Dental tartar apparently first made an appearance about 400,000 years ago.
Tel Aviv University researchers, along with scholars from Spain, the United Kingdom and Australia, found respiratory irritants in the dental calculus of 400,000-year-old teeth at Qesem Cave near Tel Aviv. This also happens to be a site of many major discoveries from the late Lower Paleolithic period.
The respiratory irritants were caused by smoke inhalation from indoor fires used for roasting meat.
The research was published in Quaternary International, led by Prof. Karen Hardy of ICREA at the Universitat Autònoma, Barcelona, Spain, together with Prof. Ran Barkai and Prof. Avi Gopher of TAU’s Department of Archaeology and Ancient Near Eastern Civilizations, in collaboration with Dr. Rachel Sarig of TAU’s School of Dental Medicine, Dr. Stephen Buckley of the University of York, Anita Radini of the University of York and the University of Leicester, U.K., and Prof. Les Copeland of the University of Sydney, Australia.
The age of the teeth, combined with the age of the plaque, did not give the researchers much hope of ascertaining a lot of information. But they were able to discover many materials entrapped within the calculus. The cave where the tooth was discovered had been sealed for about 200,000 years, so it was preserved well.

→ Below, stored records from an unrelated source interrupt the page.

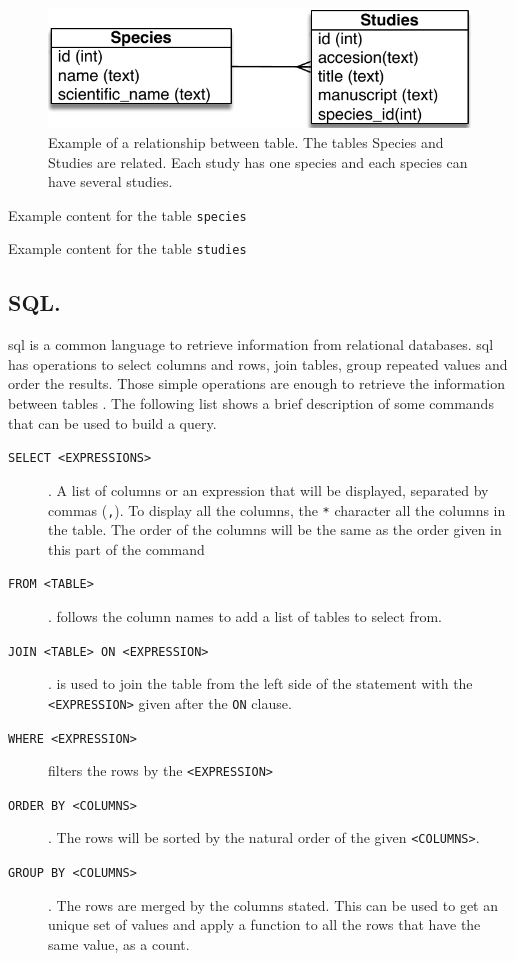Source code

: \begin{figure}
\includegraphics{expVIP/Figures/miniER.pdf}
\caption[Example of a relationship between table.]{Example of a relationship between table. The tables Species and Studies are related. Each study has one species and each species can have several studies.}
\label{fig:expvip:miniER}
\end{figure}

\begin{table}
\caption[Species]{Example content for the table \texttt{species}}
\label{exp:tab:species}
\centering

\end{table}

\begin{table}
\caption[Studies]{Example content for the table \texttt{studies}}
\label{exp:tab:studies}
\centering

\end{table}

\subsection{SQL.}
\gls{sql} is a common language to retrieve information from relational databases. 
\acrshort{sql} has operations to select columns and rows, join tables, group repeated values and order the results. 
Those simple operations are enough to retrieve the information between tables \citep{Oracle2014}. 
The following list shows a brief description of some commands  that can be used to build a query.  

\begin{description}
\item[\texttt{SELECT <EXPRESSIONS> }]. A list of columns or an expression that will be displayed, separated by commas (\texttt{,}). To display all the columns, the \texttt{*} character  all the columns in the table. The order of the columns will be the same as the order given in this part of the command
\item[\texttt{FROM <TABLE>}]. follows the column names to add a list of tables to select from.
\item[\texttt{JOIN <TABLE> ON <EXPRESSION> }]. is used to join the table from the left side of the statement with the \texttt{<EXPRESSION>} given after the \texttt{ON} clause.  
\item[\texttt{WHERE <EXPRESSION>}] filters the rows by the \texttt{<EXPRESSION>}
\item[\texttt{ORDER BY <COLUMNS>}]. The rows will be sorted by the natural order of the given \texttt{<COLUMNS>}.  
\item[\texttt{GROUP BY <COLUMNS>}]. The rows are merged by the columns stated. This can be used to get an unique set of values and apply a function to all the rows that have the same value, as a count.
\end{description}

The findings showed that the teeth included remnants from charcoal from indoor fires, evidence that plant-based dietary components were consumed and there were fibers that could have been used to clean teeth.
Never before this study had there been evidence of people roasting meat indoors so early in history. The ensuing pollution was the first of its kind. There was also evidence of essential fatty acids in the their teeth, such as nuts or seeds.
This information filled in many gaps about how people lived in that time of history.